- Action item: From the data, copy out every line in which the word "batch" appears.

Records contained in a dataset
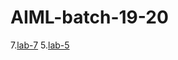 
# AIML-batch-19-20

7.[lab-7](https://github.com/vedasai984/AIML-batch-19-20/blob/main/assignment_7.ipynb)
5.[lab-5](https://github.com/vedasai984/AIML-batch-19-20/blob/main/assignment_5(_2203A51472).ipynb)
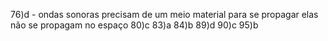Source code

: 
76)d - ondas sonoras precisam de um meio material para se propagar elas não se propagam no espaço
80)c
83)a
84)b
89)d
90)c
95)b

- Task result:
# AIML-batch-19-20
7.[lab-7](https://github.com/vedasai984/AIML-batch-19-20/blob/main/assignment_7.ipynb)
5.[lab-5](https://github.com/vedasai984/AIML-batch-19-20/blob/main/assignment_5(_2203A51472).ipynb)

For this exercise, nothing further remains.